#### [Dataset content]
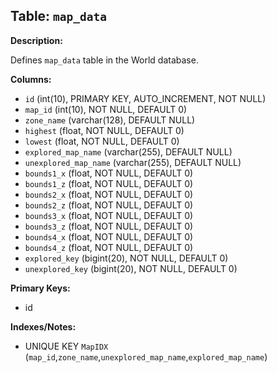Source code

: ## Table: `map_data`

**Description:**

Defines `map_data` table in the World database.

**Columns:**
- `id` (int(10), PRIMARY KEY, AUTO_INCREMENT, NOT NULL)
- `map_id` (int(10), NOT NULL, DEFAULT 0)
- `zone_name` (varchar(128), DEFAULT NULL)
- `highest` (float, NOT NULL, DEFAULT 0)
- `lowest` (float, NOT NULL, DEFAULT 0)
- `explored_map_name` (varchar(255), DEFAULT NULL)
- `unexplored_map_name` (varchar(255), DEFAULT NULL)
- `bounds1_x` (float, NOT NULL, DEFAULT 0)
- `bounds1_z` (float, NOT NULL, DEFAULT 0)
- `bounds2_x` (float, NOT NULL, DEFAULT 0)
- `bounds2_z` (float, NOT NULL, DEFAULT 0)
- `bounds3_x` (float, NOT NULL, DEFAULT 0)
- `bounds3_z` (float, NOT NULL, DEFAULT 0)
- `bounds4_x` (float, NOT NULL, DEFAULT 0)
- `bounds4_z` (float, NOT NULL, DEFAULT 0)
- `explored_key` (bigint(20), NOT NULL, DEFAULT 0)
- `unexplored_key` (bigint(20), NOT NULL, DEFAULT 0)

**Primary Keys:**
- id

**Indexes/Notes:**
- UNIQUE KEY `MapIDX` (`map_id`,`zone_name`,`unexplored_map_name`,`explored_map_name`)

#### [Your goal]
Print out every entry above without changing a word, and leave out the pictures.

#### [Reply]
Source code

: ## Table: `map_data`

**Description:**

Defines `map_data` table in the World database.

**Columns:**
- `id` (int(10), PRIMARY KEY, AUTO_INCREMENT, NOT NULL)
- `map_id` (int(10), NOT NULL, DEFAULT 0)
- `zone_name` (varchar(128), DEFAULT NULL)
- `highest` (float, NOT NULL, DEFAULT 0)
- `lowest` (float, NOT NULL, DEFAULT 0)
- `explored_map_name` (varchar(255), DEFAULT NULL)
- `unexplored_map_name` (varchar(255), DEFAULT NULL)
- `bounds1_x` (float, NOT NULL, DEFAULT 0)
- `bounds1_z` (float, NOT NULL, DEFAULT 0)
- `bounds2_x` (float, NOT NULL, DEFAULT 0)
- `bounds2_z` (float, NOT NULL, DEFAULT 0)
- `bounds3_x` (float, NOT NULL, DEFAULT 0)
- `bounds3_z` (float, NOT NULL, DEFAULT 0)
- `bounds4_x` (float, NOT NULL, DEFAULT 0)
- `bounds4_z` (float, NOT NULL, DEFAULT 0)
- `explored_key` (bigint(20), NOT NULL, DEFAULT 0)
- `unexplored_key` (bigint(20), NOT NULL, DEFAULT 0)

**Primary Keys:**
- id

**Indexes/Notes:**
- UNIQUE KEY `MapIDX` (`map_id`,`zone_name`,`unexplored_map_name`,`explored_map_name`)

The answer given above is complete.